French electric utility technology firm Schneider Electric offered the most ambiguous response. The company’s head of product vulnerability management, Harish Shankar, wrote only that “cybersecurity is integral to Schneider Electric’s global business strategy and digital transformation journey” and referred WIRED to its Trust Charter as well as the cybersecurity support portal on its website, where it releases security notifications and mitigation and remediation tips.

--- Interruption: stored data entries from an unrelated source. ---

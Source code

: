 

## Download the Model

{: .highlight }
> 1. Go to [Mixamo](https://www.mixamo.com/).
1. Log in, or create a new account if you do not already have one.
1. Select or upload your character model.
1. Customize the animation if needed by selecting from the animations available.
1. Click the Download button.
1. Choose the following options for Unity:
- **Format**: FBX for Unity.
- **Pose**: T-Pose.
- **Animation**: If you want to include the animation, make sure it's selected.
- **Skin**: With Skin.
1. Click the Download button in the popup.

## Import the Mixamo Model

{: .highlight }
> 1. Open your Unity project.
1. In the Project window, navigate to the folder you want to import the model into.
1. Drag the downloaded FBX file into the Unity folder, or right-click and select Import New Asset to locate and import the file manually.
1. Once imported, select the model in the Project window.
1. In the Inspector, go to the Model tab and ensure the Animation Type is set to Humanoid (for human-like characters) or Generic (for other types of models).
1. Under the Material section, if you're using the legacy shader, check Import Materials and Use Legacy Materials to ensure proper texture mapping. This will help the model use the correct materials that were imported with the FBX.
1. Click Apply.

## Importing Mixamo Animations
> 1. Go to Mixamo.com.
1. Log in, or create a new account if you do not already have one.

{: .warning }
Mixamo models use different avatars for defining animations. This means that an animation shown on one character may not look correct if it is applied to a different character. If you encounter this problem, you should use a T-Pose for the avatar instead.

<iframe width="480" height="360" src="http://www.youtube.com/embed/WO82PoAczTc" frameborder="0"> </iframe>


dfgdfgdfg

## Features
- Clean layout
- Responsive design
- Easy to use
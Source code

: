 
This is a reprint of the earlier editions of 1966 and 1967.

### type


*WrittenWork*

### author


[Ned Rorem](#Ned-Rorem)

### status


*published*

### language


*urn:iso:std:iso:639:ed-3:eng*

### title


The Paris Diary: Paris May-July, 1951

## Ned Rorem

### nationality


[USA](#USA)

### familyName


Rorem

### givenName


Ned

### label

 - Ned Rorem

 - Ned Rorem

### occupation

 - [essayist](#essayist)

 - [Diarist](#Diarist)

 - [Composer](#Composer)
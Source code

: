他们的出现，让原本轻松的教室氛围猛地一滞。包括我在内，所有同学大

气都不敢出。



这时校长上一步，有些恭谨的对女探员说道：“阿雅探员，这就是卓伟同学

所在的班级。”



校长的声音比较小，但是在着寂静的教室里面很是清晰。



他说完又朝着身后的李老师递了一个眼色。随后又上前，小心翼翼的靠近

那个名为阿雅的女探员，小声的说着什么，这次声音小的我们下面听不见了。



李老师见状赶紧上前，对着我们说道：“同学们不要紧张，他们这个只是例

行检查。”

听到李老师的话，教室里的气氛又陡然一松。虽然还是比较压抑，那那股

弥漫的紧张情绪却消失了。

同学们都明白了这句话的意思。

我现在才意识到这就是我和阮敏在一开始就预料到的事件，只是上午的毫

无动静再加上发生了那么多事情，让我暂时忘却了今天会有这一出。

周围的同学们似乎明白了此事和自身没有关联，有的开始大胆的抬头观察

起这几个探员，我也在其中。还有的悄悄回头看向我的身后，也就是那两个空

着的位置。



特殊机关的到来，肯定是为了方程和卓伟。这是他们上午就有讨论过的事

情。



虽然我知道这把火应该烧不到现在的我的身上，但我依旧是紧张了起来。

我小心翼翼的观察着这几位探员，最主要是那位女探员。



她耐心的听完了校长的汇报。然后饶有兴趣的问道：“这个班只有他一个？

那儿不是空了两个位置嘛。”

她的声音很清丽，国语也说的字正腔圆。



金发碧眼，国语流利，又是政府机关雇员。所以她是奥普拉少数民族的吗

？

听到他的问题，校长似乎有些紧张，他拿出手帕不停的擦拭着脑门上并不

Given those carefully worded and sometimes elliptical responses, it’s difficult to know to exactly what degree companies are complying with China’s vulnerability disclosure law—particularly given the relatively detailed description required on the government’s web portal for uploading vulnerability information. Ian Roos, a China-focused researcher at cybersecurity R&D firm Margin Research who reviewed the Atlantic Council report prior to publication, suggests that companies might be engaging in a kind of “malicious compliance,” sharing only partial or misleading information with Chinese authorities. And he notes that even if they are sharing solid vulnerability data, it may still not be specific enough to be immediately helpful to China’s state-sponsored hackers. “It’s very hard to go from ‘there's a bug here’ to actually leveraging and exploiting it, or even knowing if it can be leveraged in a way that would be useful,” Roos says.
The law is still troubling, Roos adds, since the Chinese government has the ability to impose serious consequences on companies that don’t share as much information as it would like, from hefty fines to revocation of business licenses necessary to operate in the country. “I don’t think it’s doomsday, but it’s very bad,” he says. “I think it absolutely does create a perverse incentive where now you have private organizations that need to basically expose themselves and their customers to the adversary.”

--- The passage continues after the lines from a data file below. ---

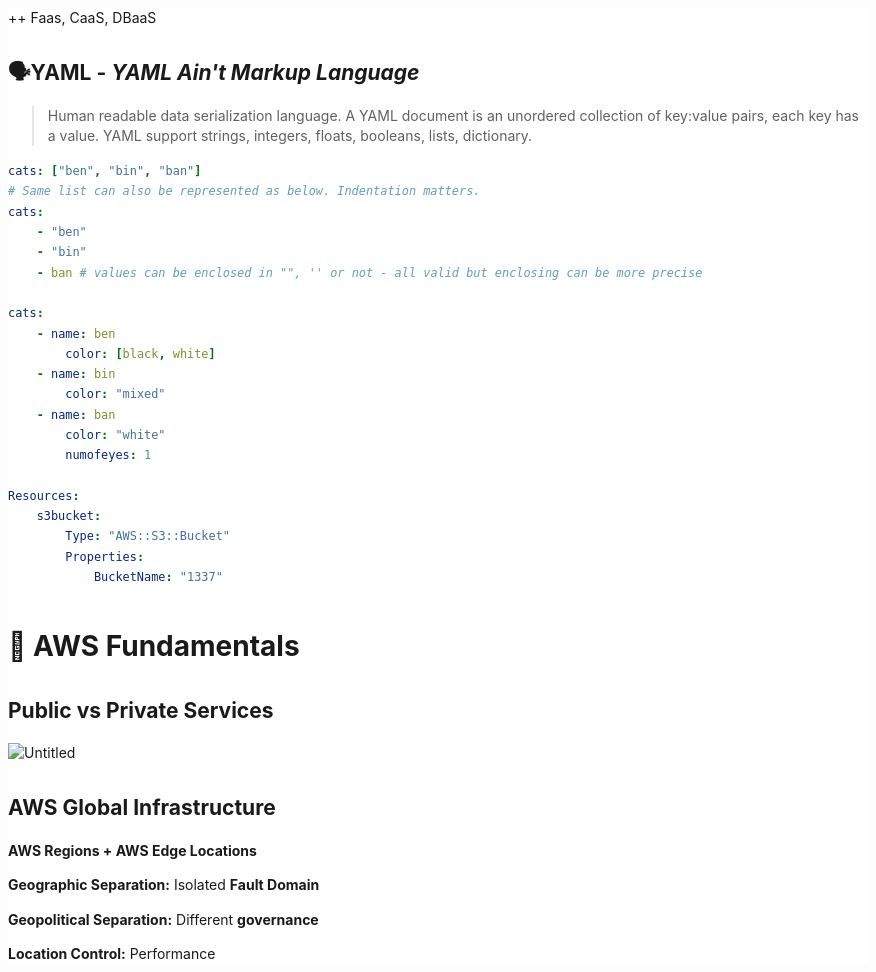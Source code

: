 ++ Faas, CaaS, DBaaS



## 🗣YAML - *YAML Ain't Markup Language*

> Human readable data serialization language.
A YAML document is an unordered collection of key:value pairs, each key has a value.
YAML support strings, integers, floats, booleans, lists, dictionary.
> 

```yaml
cats: ["ben", "bin", "ban"]
# Same list can also be represented as below. Indentation matters.
cats:
	- "ben"
	- "bin" 
	- ban # values can be enclosed in "", '' or not - all valid but enclosing can be more precise

cats:
	- name: ben
		color: [black, white]
	- name: bin
		color: "mixed"
	- name: ban
		color: "white"
		numofeyes: 1

Resources:
	s3bucket:
		Type: "AWS::S3::Bucket"
		Properties:
			BucketName: "1337"
```



# 🐣 AWS Fundamentals

## Public vs Private Services

![Untitled](img/Untitled.png)

## AWS Global Infrastructure

**AWS Regions + AWS Edge Locations**

**Geographic Separation:** Isolated **Fault Domain**

**Geopolitical Separation:** Different **governance**

**Location Control:** Performance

In fact, China-based staff of foreign companies may be complying with the vulnerability disclosure law more than executives outside of China even realize, says J. D. Work, a former US intelligence official who is now a professor at National Defense University College of Information and Cyberspace. (Work holds a position at the Atlantic Council, too, but wasn’t involved in Cary and Del Rosso’s research.) That disconnect isn’t just due to negligence or willful ignorance, Work adds. China-based staff might broadly interpret another law China passed last year focused on countering espionage as forbidding China-based executives of foreign firms from telling others at their own company about how they interact with the government, he says. “Firms may not fully understand changes in their own local offices’ behavior,” says Work, “because those local offices may not be permitted to talk to them about it, under pain of espionage charges.”
Sophos’ Del Rosso notes that even if companies operating in China are finding the wiggle room to avoid disclosing actual, hackable vulnerabilities in their products today, that’s still no guarantee that China won’t begin tightening its enforcement of the disclosure law in the future to close any loopholes.
“Even if people aren't complying—or if they are complying but only to a certain extent—it can only devolve and get worse,” says Del Rosso. “There’s no way they’re going to start asking for less information, or requiring less of people working there. They’ll never get softer. They’ll crack down more.”
Updated 9:20 am, September 6, 2023: A previous version of this article incorrectly identified Margin Research's Ian Roos. We regret the error.